▶ PROBLEM DETAILS:
Locate and copy each line in the data that contains the word "circle".

▶

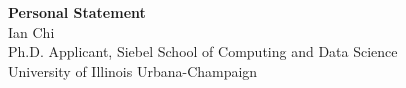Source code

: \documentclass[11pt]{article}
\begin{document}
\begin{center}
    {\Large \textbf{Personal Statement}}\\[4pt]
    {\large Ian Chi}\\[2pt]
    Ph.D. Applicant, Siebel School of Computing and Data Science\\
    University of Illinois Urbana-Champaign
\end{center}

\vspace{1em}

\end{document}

◀
▶

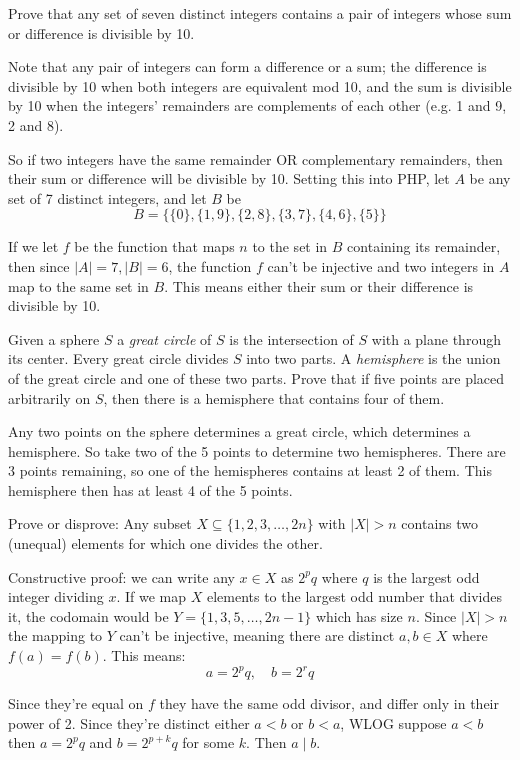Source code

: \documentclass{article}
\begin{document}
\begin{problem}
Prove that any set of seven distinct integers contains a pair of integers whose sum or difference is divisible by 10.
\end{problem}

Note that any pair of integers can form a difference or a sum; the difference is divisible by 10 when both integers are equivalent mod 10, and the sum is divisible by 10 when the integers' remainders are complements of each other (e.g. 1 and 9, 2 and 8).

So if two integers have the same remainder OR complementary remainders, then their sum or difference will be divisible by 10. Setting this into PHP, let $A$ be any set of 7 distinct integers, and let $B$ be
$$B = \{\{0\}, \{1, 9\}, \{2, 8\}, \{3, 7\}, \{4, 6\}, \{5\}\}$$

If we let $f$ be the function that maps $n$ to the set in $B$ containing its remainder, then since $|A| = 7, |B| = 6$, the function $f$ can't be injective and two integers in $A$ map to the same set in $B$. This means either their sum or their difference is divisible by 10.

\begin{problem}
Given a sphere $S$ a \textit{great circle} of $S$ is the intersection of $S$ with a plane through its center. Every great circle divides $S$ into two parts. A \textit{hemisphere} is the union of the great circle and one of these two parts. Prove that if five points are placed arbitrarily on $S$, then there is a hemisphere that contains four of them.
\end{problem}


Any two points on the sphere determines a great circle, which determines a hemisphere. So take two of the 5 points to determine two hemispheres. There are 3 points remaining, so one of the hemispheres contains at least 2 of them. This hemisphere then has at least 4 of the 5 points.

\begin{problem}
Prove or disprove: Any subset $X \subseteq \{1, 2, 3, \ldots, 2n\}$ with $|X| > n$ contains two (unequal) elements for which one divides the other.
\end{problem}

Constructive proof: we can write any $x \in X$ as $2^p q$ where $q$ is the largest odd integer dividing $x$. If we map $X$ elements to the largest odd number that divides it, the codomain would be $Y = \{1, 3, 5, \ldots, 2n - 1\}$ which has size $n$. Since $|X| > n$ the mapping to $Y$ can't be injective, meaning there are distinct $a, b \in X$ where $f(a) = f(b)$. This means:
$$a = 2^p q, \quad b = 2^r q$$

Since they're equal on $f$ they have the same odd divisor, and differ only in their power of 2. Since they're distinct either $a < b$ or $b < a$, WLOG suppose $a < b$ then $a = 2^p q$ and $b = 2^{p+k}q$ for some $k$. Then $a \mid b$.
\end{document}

◀

▶ THE ANSWER:
Given a sphere $S$ a \textit{great circle} of $S$ is the intersection of $S$ with a plane through its center. Every great circle divides $S$ into two parts. A \textit{hemisphere} is the union of the great circle and one of these two parts. Prove that if five points are placed arbitrarily on $S$, then there is a hemisphere that contains four of them.
Any two points on the sphere determines a great circle, which determines a hemisphere. So take two of the 5 points to determine two hemispheres. There are 3 points remaining, so one of the hemispheres contains at least 2 of them. This hemisphere then has at least 4 of the 5 points.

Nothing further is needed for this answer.